* _WHAT THE EXERCISE ASKS_:
Scan the lines below; pull out those with "data".

* _INFORMATION SHOWN_:
════════

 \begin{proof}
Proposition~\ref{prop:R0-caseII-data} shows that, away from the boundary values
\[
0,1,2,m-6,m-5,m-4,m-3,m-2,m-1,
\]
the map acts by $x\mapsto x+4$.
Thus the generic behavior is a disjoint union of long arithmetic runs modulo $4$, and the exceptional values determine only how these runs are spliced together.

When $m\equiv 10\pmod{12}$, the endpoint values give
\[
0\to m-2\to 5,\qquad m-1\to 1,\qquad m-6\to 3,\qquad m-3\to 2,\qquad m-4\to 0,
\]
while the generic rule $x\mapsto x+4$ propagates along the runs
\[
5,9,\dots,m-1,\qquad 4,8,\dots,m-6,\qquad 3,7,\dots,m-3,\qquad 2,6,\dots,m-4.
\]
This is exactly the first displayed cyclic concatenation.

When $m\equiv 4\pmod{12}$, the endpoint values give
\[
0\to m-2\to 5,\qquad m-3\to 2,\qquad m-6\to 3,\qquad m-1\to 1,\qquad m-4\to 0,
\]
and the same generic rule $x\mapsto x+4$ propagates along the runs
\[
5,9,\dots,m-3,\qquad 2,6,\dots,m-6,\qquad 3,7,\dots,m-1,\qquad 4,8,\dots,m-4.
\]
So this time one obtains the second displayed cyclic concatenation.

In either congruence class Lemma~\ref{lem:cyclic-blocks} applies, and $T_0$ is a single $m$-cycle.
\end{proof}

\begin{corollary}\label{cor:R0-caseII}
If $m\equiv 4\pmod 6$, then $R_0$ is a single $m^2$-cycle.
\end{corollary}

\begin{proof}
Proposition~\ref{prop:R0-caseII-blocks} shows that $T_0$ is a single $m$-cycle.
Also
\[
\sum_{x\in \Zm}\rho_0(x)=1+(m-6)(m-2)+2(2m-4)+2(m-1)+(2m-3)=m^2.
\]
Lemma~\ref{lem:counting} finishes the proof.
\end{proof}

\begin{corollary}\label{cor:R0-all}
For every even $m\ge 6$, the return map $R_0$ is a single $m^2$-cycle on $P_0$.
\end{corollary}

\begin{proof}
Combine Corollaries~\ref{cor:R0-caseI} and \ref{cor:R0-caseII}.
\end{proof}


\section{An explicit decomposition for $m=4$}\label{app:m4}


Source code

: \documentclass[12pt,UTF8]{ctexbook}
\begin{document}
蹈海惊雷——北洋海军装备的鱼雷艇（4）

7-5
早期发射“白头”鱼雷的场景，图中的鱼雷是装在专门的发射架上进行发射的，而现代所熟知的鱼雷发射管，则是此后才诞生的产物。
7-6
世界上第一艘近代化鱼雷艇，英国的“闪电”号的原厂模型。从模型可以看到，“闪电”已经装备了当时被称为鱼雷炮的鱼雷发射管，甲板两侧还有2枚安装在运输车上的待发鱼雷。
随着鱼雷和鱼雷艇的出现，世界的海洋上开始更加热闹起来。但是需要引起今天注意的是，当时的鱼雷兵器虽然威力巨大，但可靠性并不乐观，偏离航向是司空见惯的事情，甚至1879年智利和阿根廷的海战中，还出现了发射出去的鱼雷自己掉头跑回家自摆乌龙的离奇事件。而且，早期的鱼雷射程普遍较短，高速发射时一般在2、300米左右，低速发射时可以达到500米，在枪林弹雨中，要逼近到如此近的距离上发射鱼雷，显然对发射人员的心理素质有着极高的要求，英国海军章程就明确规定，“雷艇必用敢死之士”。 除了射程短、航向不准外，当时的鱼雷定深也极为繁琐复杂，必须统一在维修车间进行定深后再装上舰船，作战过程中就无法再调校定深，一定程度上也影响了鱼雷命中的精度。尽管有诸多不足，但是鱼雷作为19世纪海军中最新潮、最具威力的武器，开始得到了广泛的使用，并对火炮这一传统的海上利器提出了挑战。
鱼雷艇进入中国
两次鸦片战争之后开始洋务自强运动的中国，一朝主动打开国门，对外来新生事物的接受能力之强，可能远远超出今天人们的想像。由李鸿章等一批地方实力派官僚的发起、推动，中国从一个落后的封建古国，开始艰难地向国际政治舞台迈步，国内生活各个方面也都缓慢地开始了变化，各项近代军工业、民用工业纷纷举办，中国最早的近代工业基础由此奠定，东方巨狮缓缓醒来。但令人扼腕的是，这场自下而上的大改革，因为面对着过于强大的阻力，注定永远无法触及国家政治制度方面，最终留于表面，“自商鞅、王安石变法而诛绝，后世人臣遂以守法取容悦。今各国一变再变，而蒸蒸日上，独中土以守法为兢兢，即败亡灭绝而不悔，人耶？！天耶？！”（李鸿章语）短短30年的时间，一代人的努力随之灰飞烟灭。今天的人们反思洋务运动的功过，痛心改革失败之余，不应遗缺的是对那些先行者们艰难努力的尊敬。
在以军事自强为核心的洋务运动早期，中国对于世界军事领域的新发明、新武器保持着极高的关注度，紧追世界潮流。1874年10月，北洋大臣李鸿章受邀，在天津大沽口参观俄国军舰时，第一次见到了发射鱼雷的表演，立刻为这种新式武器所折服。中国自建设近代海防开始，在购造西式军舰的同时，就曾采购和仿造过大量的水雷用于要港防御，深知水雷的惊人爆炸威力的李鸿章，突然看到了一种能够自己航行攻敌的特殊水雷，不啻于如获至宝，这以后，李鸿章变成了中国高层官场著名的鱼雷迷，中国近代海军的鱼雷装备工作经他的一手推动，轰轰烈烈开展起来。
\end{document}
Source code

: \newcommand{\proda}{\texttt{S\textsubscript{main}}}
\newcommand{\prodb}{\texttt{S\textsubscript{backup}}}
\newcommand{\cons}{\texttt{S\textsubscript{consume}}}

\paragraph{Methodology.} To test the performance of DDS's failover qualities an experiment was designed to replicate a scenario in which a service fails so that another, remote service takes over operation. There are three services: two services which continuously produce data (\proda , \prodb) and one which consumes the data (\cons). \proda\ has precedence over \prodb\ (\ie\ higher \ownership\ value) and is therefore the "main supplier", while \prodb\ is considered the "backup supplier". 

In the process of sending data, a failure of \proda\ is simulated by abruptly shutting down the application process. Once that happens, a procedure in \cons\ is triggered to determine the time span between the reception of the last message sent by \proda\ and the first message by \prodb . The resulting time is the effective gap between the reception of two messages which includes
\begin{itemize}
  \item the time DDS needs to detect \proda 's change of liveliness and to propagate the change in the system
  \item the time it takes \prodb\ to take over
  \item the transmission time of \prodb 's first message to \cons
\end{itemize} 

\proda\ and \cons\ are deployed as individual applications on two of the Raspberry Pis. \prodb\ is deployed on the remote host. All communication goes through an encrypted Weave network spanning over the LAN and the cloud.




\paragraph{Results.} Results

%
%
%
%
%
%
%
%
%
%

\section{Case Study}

════════

* _COMPLETED TASK_:
Proposition~\ref{prop:R0-caseII-data} shows that, away from the boundary values
\paragraph{Methodology.} To test the performance of DDS's failover qualities an experiment was designed to replicate a scenario in which a service fails so that another, remote service takes over operation. There are three services: two services which continuously produce data (\proda , \prodb) and one which consumes the data (\cons). \proda\ has precedence over \prodb\ (\ie\ higher \ownership\ value) and is therefore the "main supplier", while \prodb\ is considered the "backup supplier". 
In the process of sending data, a failure of \proda\ is simulated by abruptly shutting down the application process. Once that happens, a procedure in \cons\ is triggered to determine the time span between the reception of the last message sent by \proda\ and the first message by \prodb . The resulting time is the effective gap between the reception of two messages which includes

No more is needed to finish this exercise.